Neurogenesis occurs in the subventricular zone (SVZ) of the lateral ventricles and in the subgranular zone (SGZ) of the hippocampal dentate gyrus of the adult rodent, nonhuman primate, and human brains (Eriksson et al, 1998; Jin et al, 2001; McDermott and Lantos, 1991; Sanai et al, 2004; Yoshimura et al, 2001). Newly generated cells in the adult brain can differentiate into functional mature neurons and integrate into neuronal networks (Song et al, 2002; van Praag et al, 2002), including those involved in cognitive function (Saxe et al, 2006; Shors et al, 2001; Zhang et al, 2008). We and others have shown that experimental stroke stimulates the proliferation of neuronal stem/progenitor cells (NSCs) located in the SVZ and SGZ of the adult rodent brain. The resulting newborn cells migrate into ischemically damaged brain regions (Arvidsson et al, 2002; Jin et al, 2003; Teramoto et al, 2003), where they differentiate into mature neuronal cells (Arvidsson et al, 2002; Teramoto et al, 2003). We found recently that newborn neurons are also found in the cerebral cortex after ischemic stroke (Jin et al, 2006) and intracerebral hemorrhage (Shen et al, 2008) in humans. However, the capacity of these cells to affect brain repair seems insufficient for a complete recovery after stroke in most cases. Improved recovery might be possible with pharmacological manipulation of neurogenesis, but is likely to require a better understanding of the mechanisms that control NSC proliferation, migration, and differentiation after stroke.

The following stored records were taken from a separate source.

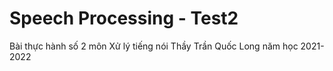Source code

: # Speech Processing - Test2
Bài thực hành số 2 môn Xử lý tiếng nói Thầy Trần Quốc Long năm học 2021-2022
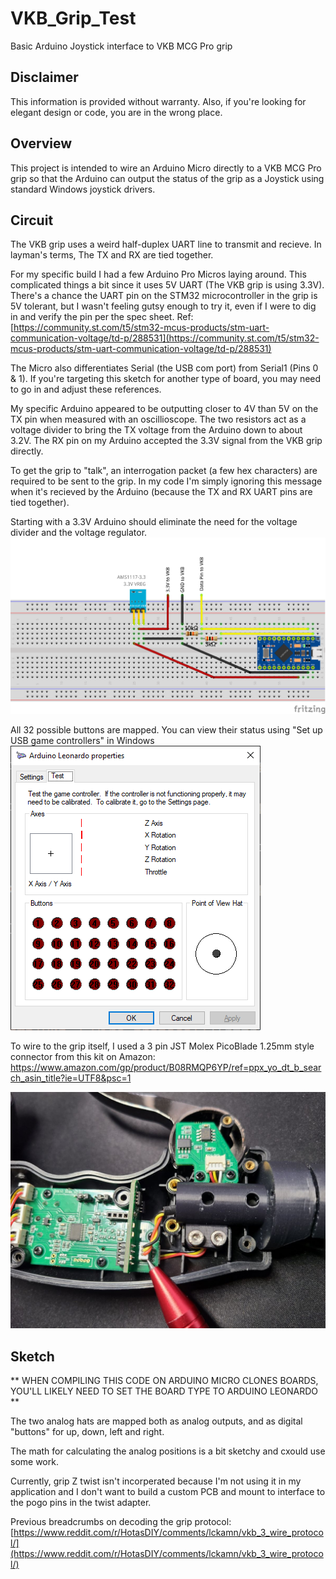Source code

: # VKB_Grip_Test

Basic Arduino Joystick interface to VKB MCG Pro grip

## Disclaimer

This information is provided without warranty. Also, if you're looking for elegant design or code, you are in the wrong place.

## Overview

This project is intended to wire an Arduino Micro directly to a VKB MCG Pro grip so that the Arduino can output the status of the grip as a Joystick using standard Windows joystick drivers.

## Circuit

The VKB grip uses a weird half-duplex UART line to transmit and recieve. In layman's terms, The TX and RX are tied together.

For my specific build I had a few Arduino Pro Micros laying around. This complicated things a bit since it uses 5V UART (The VKB grip is using 3.3V). There's a chance the UART pin on the STM32 microcontroller in the grip is 5V tolerant, but I wasn't feeling gutsy enough to try it, even if I were to dig in and verify the pin per the spec sheet. Ref: [https://community.st.com/t5/stm32-mcus-products/stm-uart-communication-voltage/td-p/288531](https://community.st.com/t5/stm32-mcus-products/stm-uart-communication-voltage/td-p/288531) 

The Micro also differentiates Serial (the USB com port) from Serial1 (Pins 0 & 1). If you're targeting this sketch for another type of board, you may need to go in and adjust these references.

My specific Arduino appeared to be outputting closer to 4V than 5V on the TX pin when measured with an oscillioscope. The two resistors act as a voltage divider to bring the TX voltage from the Arduino down to about 3.2V. The RX pin on my Arduino accepted the 3.3V signal from the VKB grip directly. 

To get the grip to "talk", an interrogation packet (a few hex characters) are required to be sent to the grip. In my code I'm simply ignoring this message when it's recieved by the Arduino (because the TX and RX UART pins are tied together).

Starting with a 3.3V Arduino should eliminate the need for the voltage divider and the voltage regulator.
![Circuit Layout](/images/VKB_Grip_Schematic_bb.png)

All 32 possible buttons are mapped. You can view their status using "Set up USB game controllers" in Windows
![Testing](/images/Test.png)

To wire to the grip itself, I used a 3 pin JST Molex PicoBlade 1.25mm style connector from this kit on Amazon: https://www.amazon.com/gp/product/B08RMQP6YP/ref=ppx_yo_dt_b_search_asin_title?ie=UTF8&psc=1

![Connector](/images/Conn.jpg)

## Sketch

** WHEN COMPILING THIS CODE ON ARDUINO MICRO CLONES BOARDS, YOU'LL LIKELY NEED TO SET THE BOARD TYPE TO ARDUINO LEONARDO **

The two analog hats are mapped both as analog outputs, and as digital "buttons" for up, down, left and right.

The math for calculating the analog positions is a bit sketchy and cxould use some work.

Currently, grip Z twist isn't incorperated because I'm not using it in my application and I don't want to build a custom PCB and mount to interface to the pogo pins in the twist adapter.

Previous breadcrumbs on decoding the grip protocol: [https://www.reddit.com/r/HotasDIY/comments/lckamn/vkb_3_wire_protocol/](https://www.reddit.com/r/HotasDIY/comments/lckamn/vkb_3_wire_protocol/)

Notch signaling defines a fundamental pathway controlling cell fate acquisition (Artavanis-Tsakonas et al, 1999). Notch signaling pathways have critical roles in the maintenance, proliferation, and differentiation of NSCs in the developing brain, but their roles in the adult brain are less well understood. Recent studies have shown that Notch1 signaling may be conserved in the regulation of adult neurogenesis. For example, Notch1 signaling components, including the Notch1 ligands, Jagged1 and Delta1, are expressed in the SVZ and SGZ of the postnatal brain (Chojnacki et al, 2003; Stump et al, 2002). In addition, disruption of Notch1 signaling using antisense oligonucleotides or a γ-secretase inhibitor interferes with the maintenance and proliferation of NSCs (Chojnacki et al, 2003). The astroglial response of the SVZ to injury is also accompanied by activation of the Notch pathway (Givogri et al, 2006).

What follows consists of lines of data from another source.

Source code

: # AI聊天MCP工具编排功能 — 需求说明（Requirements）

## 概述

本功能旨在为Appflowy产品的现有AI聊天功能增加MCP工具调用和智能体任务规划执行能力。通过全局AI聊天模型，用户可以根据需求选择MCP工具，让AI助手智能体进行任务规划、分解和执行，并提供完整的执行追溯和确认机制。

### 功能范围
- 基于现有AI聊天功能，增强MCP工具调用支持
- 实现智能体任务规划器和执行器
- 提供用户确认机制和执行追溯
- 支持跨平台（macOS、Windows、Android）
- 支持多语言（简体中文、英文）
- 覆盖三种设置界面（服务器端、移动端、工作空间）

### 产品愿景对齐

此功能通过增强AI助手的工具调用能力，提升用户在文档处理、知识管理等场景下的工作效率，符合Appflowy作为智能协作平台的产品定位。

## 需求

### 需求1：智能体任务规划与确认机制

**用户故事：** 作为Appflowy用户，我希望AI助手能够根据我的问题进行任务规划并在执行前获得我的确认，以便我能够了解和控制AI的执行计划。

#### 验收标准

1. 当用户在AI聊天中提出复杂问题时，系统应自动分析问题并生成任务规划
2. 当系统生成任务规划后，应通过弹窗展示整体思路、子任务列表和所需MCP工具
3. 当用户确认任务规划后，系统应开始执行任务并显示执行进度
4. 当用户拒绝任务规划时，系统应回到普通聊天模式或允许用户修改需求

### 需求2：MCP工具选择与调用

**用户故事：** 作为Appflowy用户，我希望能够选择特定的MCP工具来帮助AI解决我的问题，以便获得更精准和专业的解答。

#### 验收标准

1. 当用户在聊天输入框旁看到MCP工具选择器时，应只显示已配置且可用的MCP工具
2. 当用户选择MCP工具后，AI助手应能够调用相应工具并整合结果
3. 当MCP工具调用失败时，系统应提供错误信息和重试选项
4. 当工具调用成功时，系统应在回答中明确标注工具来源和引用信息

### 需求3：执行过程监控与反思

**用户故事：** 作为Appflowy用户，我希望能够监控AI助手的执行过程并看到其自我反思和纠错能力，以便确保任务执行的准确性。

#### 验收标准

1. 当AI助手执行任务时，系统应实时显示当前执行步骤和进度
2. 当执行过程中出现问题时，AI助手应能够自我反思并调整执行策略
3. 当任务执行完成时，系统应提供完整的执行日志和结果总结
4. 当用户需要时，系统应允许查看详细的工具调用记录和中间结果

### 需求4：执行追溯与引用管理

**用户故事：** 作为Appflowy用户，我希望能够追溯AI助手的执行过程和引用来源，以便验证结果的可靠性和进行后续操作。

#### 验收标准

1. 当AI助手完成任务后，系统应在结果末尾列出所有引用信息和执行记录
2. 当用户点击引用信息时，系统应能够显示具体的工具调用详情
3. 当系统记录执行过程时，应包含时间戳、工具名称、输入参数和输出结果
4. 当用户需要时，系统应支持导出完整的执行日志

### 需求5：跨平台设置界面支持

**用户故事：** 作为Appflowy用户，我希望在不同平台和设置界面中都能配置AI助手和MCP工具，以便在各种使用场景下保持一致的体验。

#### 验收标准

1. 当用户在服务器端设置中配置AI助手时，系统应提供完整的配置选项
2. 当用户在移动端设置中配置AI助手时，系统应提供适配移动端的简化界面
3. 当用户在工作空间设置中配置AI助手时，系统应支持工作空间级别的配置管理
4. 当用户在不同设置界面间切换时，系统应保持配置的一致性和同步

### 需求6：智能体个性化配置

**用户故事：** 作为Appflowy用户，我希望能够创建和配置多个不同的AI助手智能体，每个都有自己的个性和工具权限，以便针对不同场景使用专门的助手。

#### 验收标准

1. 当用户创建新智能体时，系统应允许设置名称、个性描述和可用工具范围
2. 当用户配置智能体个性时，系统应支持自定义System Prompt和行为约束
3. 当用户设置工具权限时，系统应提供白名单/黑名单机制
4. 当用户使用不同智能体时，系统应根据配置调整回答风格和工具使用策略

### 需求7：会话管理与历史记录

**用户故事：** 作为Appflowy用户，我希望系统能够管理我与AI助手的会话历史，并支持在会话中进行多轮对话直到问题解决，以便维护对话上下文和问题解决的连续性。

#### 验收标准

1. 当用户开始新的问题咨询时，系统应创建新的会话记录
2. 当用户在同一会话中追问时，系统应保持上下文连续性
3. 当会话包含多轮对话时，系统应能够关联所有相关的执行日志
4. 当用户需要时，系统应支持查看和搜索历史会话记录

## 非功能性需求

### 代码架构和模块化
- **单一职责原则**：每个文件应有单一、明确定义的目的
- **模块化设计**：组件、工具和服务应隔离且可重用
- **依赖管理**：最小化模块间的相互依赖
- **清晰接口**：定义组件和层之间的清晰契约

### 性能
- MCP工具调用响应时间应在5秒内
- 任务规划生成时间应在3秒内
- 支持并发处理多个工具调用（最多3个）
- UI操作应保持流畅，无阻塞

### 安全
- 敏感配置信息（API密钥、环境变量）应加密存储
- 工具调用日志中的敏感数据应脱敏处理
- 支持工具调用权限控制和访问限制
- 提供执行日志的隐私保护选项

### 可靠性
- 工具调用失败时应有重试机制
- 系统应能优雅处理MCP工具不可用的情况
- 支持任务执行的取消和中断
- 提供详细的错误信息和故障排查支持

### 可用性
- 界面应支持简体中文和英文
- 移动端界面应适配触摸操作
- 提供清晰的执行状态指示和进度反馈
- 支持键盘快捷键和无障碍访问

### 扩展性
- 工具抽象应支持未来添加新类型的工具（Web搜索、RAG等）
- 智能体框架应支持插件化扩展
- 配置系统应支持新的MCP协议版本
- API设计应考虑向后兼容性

This study was undertaken to investigate the role of Notch1 signaling in NSCs located in the SVZ of the normal and ischemic adult brain in vivo. A recent study implicated Notch signaling in cultured SVZ cells isolated from ischemic rat brain and grown in neurosphere cultures (Wang et al, 2009). In our study, we found that Notch1, the activated form of Notch1 (Notch intracellular domain, or NICD), and its downstream target Hes1 were predominantly expressed in doublecortin (DCX)-positive (newborn neuronal) cells, but that the Notch1 ligand, Jagged1, was expressed mainly in glial fibrillary acidic protein (GFAP)-positive (astroglial) cells. Disruption or activation of Notch1 signaling altered the number of proliferating cells labeled by bromodeoxyuridine (BrdU) in the SVZ. Activation of Notch1 signaling in the SVZ was increased after focal cerebral ischemia, and ischemia-induced cell proliferation in the SVZ was partially blocked by a Notch1 signaling inhibitor. Our findings suggest that Notch1 signaling may have an important role in the regulation of cell proliferation in the SVZ of the normal and ischemic brain.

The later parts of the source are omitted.